2 Entiendo y uso el término “alfabetizado” no para decir que se sabe leer y escribir sino para señalar el uso del alfabeto latino y su procedencia del alfabeto griego. En ese sentido lo uso de manera próxima a su origen etimológico que según el Diccionario de la Real Academia Española es: Del lat. tardío alphabētum, y este del gr. ἀλφάβητος alphábētos, formado sobre ἄλφα álpha 'alfa' y βῆτα bêta 'beta1', nombre de las dos primeras letras griegas.
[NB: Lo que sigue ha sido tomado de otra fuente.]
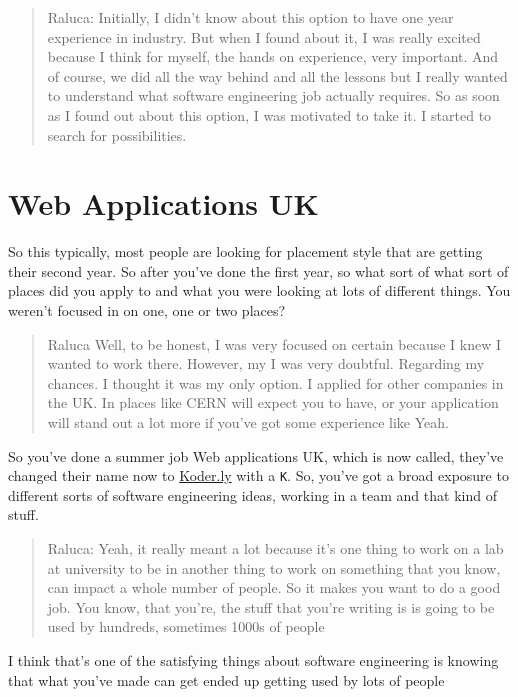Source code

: \documentclass[
]{book}
\begin{document}
\begin{quote}
Raluca: Initially, I didn't know about this option to have one year experience in industry. But when I found about it, I was really excited because I think for myself, the hands on experience, very important. And of course, we did all the way behind and all the lessons but I really wanted to understand what software engineering job actually requires. So as soon as I found out about this option, I was motivated to take it. I started to search for possibilities.
\end{quote}

\hypertarget{web-applications-uk}{%
\section{Web Applications UK}\label{web-applications-uk}}

So this typically, most people are looking for placement style that are getting their second year. So after you've done the first year, so what sort of what sort of places did you apply to and what you were looking at lots of different things. You weren't focused in on one, one or two places?

\begin{quote}
Raluca Well, to be honest, I was very focused on certain because I knew I wanted to work there. However, my I was very doubtful. Regarding my chances. I thought it was my only option. I applied for other companies in the UK. In places like CERN will expect you to have, or your application will stand out a lot more if you've got some experience like Yeah.
\end{quote}

So you've done a summer job Web applications UK, which is now called, they've changed their name now to \href{https://www.koder.ly/}{Koder.ly} with a \texttt{K}. So, you've got a broad exposure to different sorts of software engineering ideas, working in a team and that kind of stuff.

\begin{quote}
Raluca: Yeah, it really meant a lot because it's one thing to work on a lab at university to be in another thing to work on something that you know, can impact a whole number of people. So it makes you want to do a good job. You know, that you're, the stuff that you're writing is is going to be used by hundreds, sometimes 1000s of people
\end{quote}

I think that's one of the satisfying things about software engineering is knowing that what you've made can get ended up getting used by lots of people
\end{document}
3  Si tomamos el Edicto de Tesalónica sería hacia el año 380 pero con un antecedente importante en el Edicto de Milán de Constantino en 313, que permitió la libertad de culto.

4 Para ello tomaremos en cuenta algunas observaciones historiográficas de Martin Jay en, Ojos abatidos. La denigración de la visión en el pensamiento francés del siglo XX, Akal, Madrid, 2007.

5  Martin Jay, Ob cit., p. 36.

6  W.J.T. Mitchell, ¿Qué quieren las imágenes?, Sans Soleil, Bilbao, 2017, pp. 173-174.

7  A estar dotado de lenguaje, el ser humano solo vive de manera plena estando entre otros, es decir, teniendo una vita activa, que es sinónimo de vida política. Este sería someramente el planteamiento de Arent en su libro La condición humana.

8  Estoy usando la siguiente edición del texto de Racière: «La imagen intolerable» en El espectador emancipado, Manantial, Buenos Aires, 2010.